All ages included in final plans for Anthem project
Wednesday, July 24, 2002 | 11:02 a.m.
Henderson's largest master-planned community on Tuesday gained city approval for full build-out of its 5,100-acre project.
The amended plans for the mostly 55-and-older Anthem development, one of the nation's best sellers for the last two years, include a 1,700-home neighborhood open to all ages. That neighborhood, Anthem Highlands, and Solera, a 2,400-home age-restricted community, will be carved from 3,300 acres originally included as part of the more upscale, age-restricted Sun City Anthem.
Del Webb requested the changes because the Sun City Anthem demographic -- a community of retirees who zip by golf cart from fitness center to links to grocery store, eat dinner out most weeknights and call it a day by 9 p.m. -- is on the decline across the nation, said Sean Patrick, Del Webb spokesman. Fewer retirees choose to purchase homes like those in Sun City Anthem, ranging from $180,000 to more than $1 million.

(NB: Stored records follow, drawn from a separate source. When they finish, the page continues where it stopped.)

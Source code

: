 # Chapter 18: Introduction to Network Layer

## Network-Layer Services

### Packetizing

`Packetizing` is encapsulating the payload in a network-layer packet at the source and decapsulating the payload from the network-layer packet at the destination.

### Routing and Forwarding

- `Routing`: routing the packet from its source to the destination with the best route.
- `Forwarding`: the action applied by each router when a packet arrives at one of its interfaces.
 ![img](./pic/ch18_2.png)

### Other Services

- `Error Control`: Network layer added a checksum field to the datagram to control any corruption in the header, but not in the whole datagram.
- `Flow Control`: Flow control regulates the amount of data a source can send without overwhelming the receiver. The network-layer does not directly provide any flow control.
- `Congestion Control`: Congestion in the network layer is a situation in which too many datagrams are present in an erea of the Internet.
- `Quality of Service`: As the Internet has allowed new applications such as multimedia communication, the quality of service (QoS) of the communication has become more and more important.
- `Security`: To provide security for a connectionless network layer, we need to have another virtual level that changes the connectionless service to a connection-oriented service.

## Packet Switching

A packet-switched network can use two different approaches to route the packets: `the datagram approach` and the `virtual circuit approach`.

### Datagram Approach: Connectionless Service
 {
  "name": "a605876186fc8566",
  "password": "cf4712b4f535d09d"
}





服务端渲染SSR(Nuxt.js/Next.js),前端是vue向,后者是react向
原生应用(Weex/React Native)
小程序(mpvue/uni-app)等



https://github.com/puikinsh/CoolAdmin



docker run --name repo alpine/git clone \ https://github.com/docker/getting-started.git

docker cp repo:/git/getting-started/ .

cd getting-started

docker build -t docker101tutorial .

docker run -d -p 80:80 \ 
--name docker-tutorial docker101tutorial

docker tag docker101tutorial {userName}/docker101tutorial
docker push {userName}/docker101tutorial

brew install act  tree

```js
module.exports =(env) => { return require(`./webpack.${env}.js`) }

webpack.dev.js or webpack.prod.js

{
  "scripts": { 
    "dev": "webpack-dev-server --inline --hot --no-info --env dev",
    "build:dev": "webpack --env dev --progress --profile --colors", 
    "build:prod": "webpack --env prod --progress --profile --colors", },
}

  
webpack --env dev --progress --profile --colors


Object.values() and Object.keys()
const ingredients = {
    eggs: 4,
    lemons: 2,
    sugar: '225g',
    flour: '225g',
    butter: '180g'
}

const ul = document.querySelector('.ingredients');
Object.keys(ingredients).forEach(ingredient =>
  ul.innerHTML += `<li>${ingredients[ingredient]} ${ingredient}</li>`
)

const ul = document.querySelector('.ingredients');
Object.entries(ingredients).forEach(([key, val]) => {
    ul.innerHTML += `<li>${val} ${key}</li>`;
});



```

"What we've seen over the last year is a much more conservative buyer looking for more reasonably priced homes. They're not as interested in upgrades and options," Patrick said. "They might go with a standard carpet rather than the marble floor." But in January when Del Webb first proposed Solera, a less luxurious age-restricted community, and the conventional Anthem Highlands, Sun City Anthem's 5,000 seniors protested. They had little appetite for sharing streets with teenage drivers or listening to the noisy pets they said would come with a community open to families with children. In Anthem Sun City, visitors under age 55 can stay a maximum of 30 days.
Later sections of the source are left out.